以下の工程（１）及び（２）を含む、血管内皮前駆細胞の調製方法：
（１）多能性幹細胞を血管内皮前駆細胞へと分化させる工程；
（２）工程（１）で得られた細胞集団を構成する血管内皮前駆細胞とその他の細胞の接着能力の差を利用して血管内皮前駆細胞を純化する工程であって、以下の工程（２－１）及び（２－２）からなる工程：
（２－１）第１細胞解離液を用いた第１剥離処理により前記その他の細胞を培養面から剥離し、除去する工程、
（２－２）第２細胞解離液を用いた剥離処理であって、前記第１剥離処理よりも細胞剥離効果が高い第２剥離処理により前記血管内皮前駆細胞を培養面から剥離し、回収する工程、
であり、
工程（２）では、ゼラチン、ポリ-D-リジン、ポリ-L-リジンを１種類又は２種類以上、培養容器の表面にコートされた培養面を用い、
前記第１剥離処理と前記第２剥離処理が、以下の（ａ）と（ｄ）との中の一以上の条件を満たす、調製方法：
（ａ）第１剥離処理よりも第２剥離処理の方が処理時間が1.5倍～10倍長く、前記第１剥離処理に用いる第１細胞解離液と前記第２剥離処理に用いる第２細胞解離液とが同一の組成の細胞解離液であり、有効成分がトリプシン-EDTAおよびディスパーゼのうちの一つ以上である、
（ｄ）第１剥離処理に用いる第１細胞解離液よりも第２剥離処理に用いる第２細胞解離液の方が有効成分の作用が強く、第１細胞解離液の有効成分がコラゲナーゼおよびEDTAのうちの一つ以上であり、第２細胞剥離液の有効成分がトリプシン-EDTAおよびディスパーゼのうちの一つ以上である。

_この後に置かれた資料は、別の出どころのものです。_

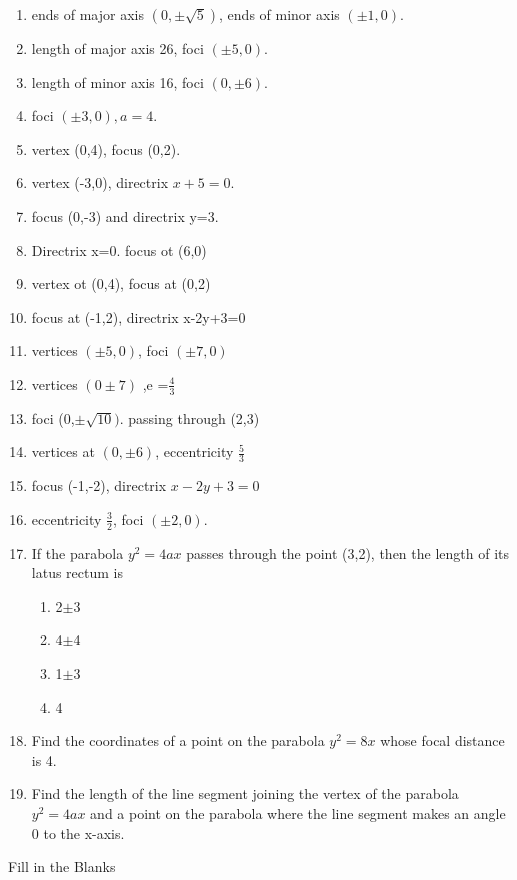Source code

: \begin{enumerate}[label=\thesubsection.\arabic*,ref=\thesubsection.\theenumi,resume*]
\item ends of major axis $(0,\pm \sqrt{5})$, ends of minor axis $(\pm1,0)$.
\item length of major axis 26, foci $(\pm5,0)$.
\item length of minor axis 16, foci $(0,\pm6)$.
\item foci $(\pm3,0),a=4$.
\item vertex (0,4),  focus (0,2). 
\item vertex (-3,0),  directrix $x+5=0$.
\item focus (0,-3) and directrix y=3.
\item  Directrix x=0. focus ot (6,0)
\item  vertex  ot (0,4), focus at (0,2)
\item  focus at (-1,2), directrix x-2y+3=0
	 \item  vertices $(\pm5,0)$, foci $(\pm 7,0)$
	 \item vertices $(0\pm7)$ ,e =$\frac{4}{3}$ 
	 \item  foci (0,$\pm\sqrt{10})$. passing through (2,3)
\item vertices at $(0,\pm6)$,  eccentricity $\frac{5}{3}$
\item focus (-1,-2),  directrix $x-2y+3=0$ 
\item eccentricity $\frac{3}{2}$, foci $(\pm2,0)$.
\item If the parabola $y^2=4ax$ passes through the point (3,2), then the length of its latus rectum is
\begin{enumerate}
\item 2$\pm$3
\item 4$\pm$4
\item 1$\pm$3
\item 4
\end{enumerate}
 \item Find the coordinates of a point on the parabola $y^2=8x$ whose focal distance is 4.
 \item Find the length of the line segment joining the vertex of the parabola $y^2=4ax$ and a point on the parabola where the line segment makes an angle 0 to the x-axis.
\end{enumerate}
Fill in the Blanks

前記第１剥離処理が、工程（１）で得られた細胞集団の前記第１細胞解離液への
接触とそれに続くタッピング処理を含む、請求項１に記載の調製方法。
工程（１）が以下の工程（１－１）及び（１－２）からなる、請求項１又は２に記載の調製方法：
（１－１）多能性幹細胞を中胚葉へと分化させる工程；
（１－２）工程（１－１）で得られた細胞を血管内皮前駆細胞へと分化させる工程。
工程（１－２）における培養期間が2日間～14日間である、請求項３に記載の調製方法。

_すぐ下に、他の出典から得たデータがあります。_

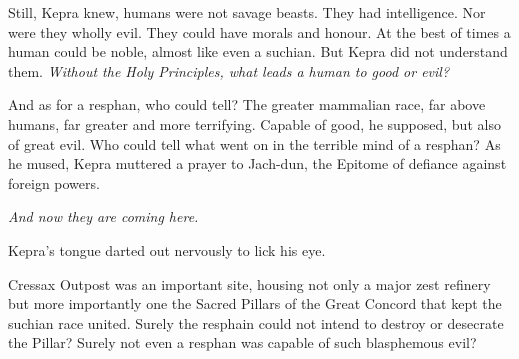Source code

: \documentclass
  [a4paper,
   12pt,
   oneside
  ]%
  {article}
\begin{document}
Still, Kepra knew, humans were not savage beasts. They had intelligence. Nor were they wholly evil. They could have morals and honour. At the best of times a human could be noble, almost like even a suchian. But Kepra did not understand them. 
\emph{Without the Holy Principles, what leads a human to good or evil?} 

And as for a resphan, who could tell? The greater mammalian race, far above humans, far greater and more terrifying. Capable of good, he supposed, but also of great evil. Who could tell what went on in the terrible mind of a resphan? As he mused, Kepra muttered a prayer to Jach-dun, the Epitome of defiance against foreign powers.

\emph{And now they are coming here.} 

Kepra’s tongue darted out nervously to lick his eye.



Cressax Outpost was an important site, housing not only a major zest refinery but more importantly one the Sacred Pillars of the Great Concord that kept the suchian race united. Surely the resphain could not intend to destroy or desecrate the Pillar? Surely not even a resphan was capable of such blasphemous evil? 
\end{document}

工程（１－２）の途中で、細胞接着性の強い培養面から細胞接着性の弱い培養面へ切り替え、
細胞接着性の強い前記培養面が基底膜成分又はその断片を表面にコートした培養面であり、細胞接着性の弱い前記培養面がゼラチン、ポリ-D-リジン及びポリ-L-リジンからなる群より選択される材料を表面にコートした培養面である、
請求項３又は４に記載の調製方法。
工程（１－２）が、以下の培養工程（１－２－１）と（１－２－２）を含む、請求項３又は４に記載の調製方法。：
（１－２－１）骨形成因子4及び血管内皮増殖因子の存在下での培養、
（１－２－２）塩基性線維芽細胞増殖因子及び血管内皮増殖因子の存在下での培養。
工程（１－２－１）の培養期間が1日間～7日間であり、工程（１－２－２）の培養期間が1日間～7日間である、請求項６に記載の調製方法。

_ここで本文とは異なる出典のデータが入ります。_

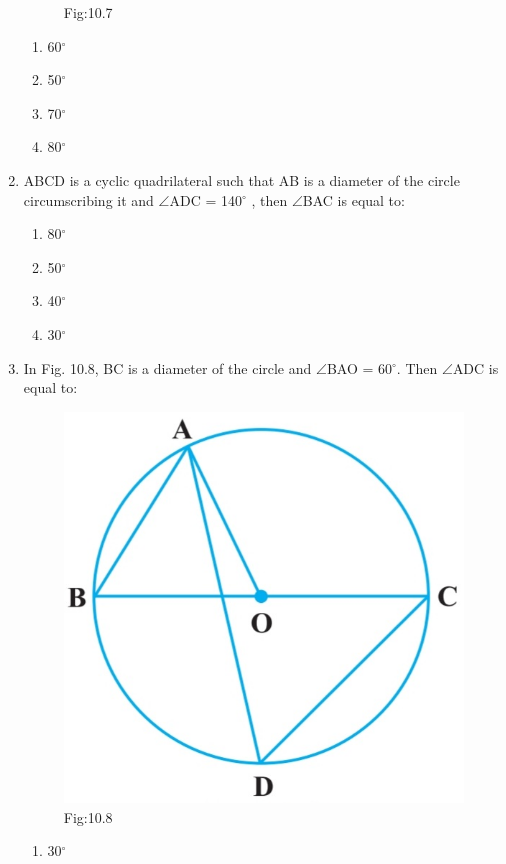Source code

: \documentclass{article}
\begin{document}
\begin{enumerate}
\begin{figure}[H]
\caption*{Fig:10.7}
\end{figure}
\begin{enumerate}
\item 60$^{\circ}$
\item 50$^{\circ}$
\item 70$^{\circ}$
\item 80$^{\circ}$
\end{enumerate}
\item ABCD is a cyclic quadrilateral such that AB is a diameter of the circle circumscribing it and $\angle$ADC = 140$^{\circ}$ , then $\angle$BAC is equal to:
\begin{enumerate}
\item 80$^{\circ}$
\item 50$^{\circ}$
\item 40$^{\circ}$
\item 30$^{\circ}$
\end{enumerate}
\item In Fig. 10.8, BC is a diameter of the circle and $\angle$BAO = 60$^{\circ}$. Then $\angle$ADC is equal to:
\begin{figure}[H]
\centering
\includegraphics[width=\columnwidth]{Figs/10.8.jpg}
\caption*{Fig:10.8}
\end{figure}
\begin{enumerate}
\item 30$^{\circ}$

\end{enumerate}
\end{enumerate}
\end{document}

工程（１－２－１）の培養に細胞接着性の強い培養面を用い、
工程（１－２－２）の培養に細胞接着性の弱い培養面を用い、
細胞接着性の強い前記培養面が基底膜成分又はその断片を表面にコートした培養面であり、細胞接着性の弱い前記培養面がゼラチン、ポリ-D-リジン及びポリ-L-リジンからなる群より選択される材料を表面にコートした培養面である、請求項７に記載の調製方法。
異種動物由来成分を含まない条件下で全ての工程が行われる、請求項１～８のいずれか一項に記載の調製方法。
多能性幹細胞が人工多能性幹細胞である、請求項１～９のいずれか一項に記載の調製方法。
人工多能性幹細胞がヒト人工多能性幹細胞である、請求項１０に記載の調製方法。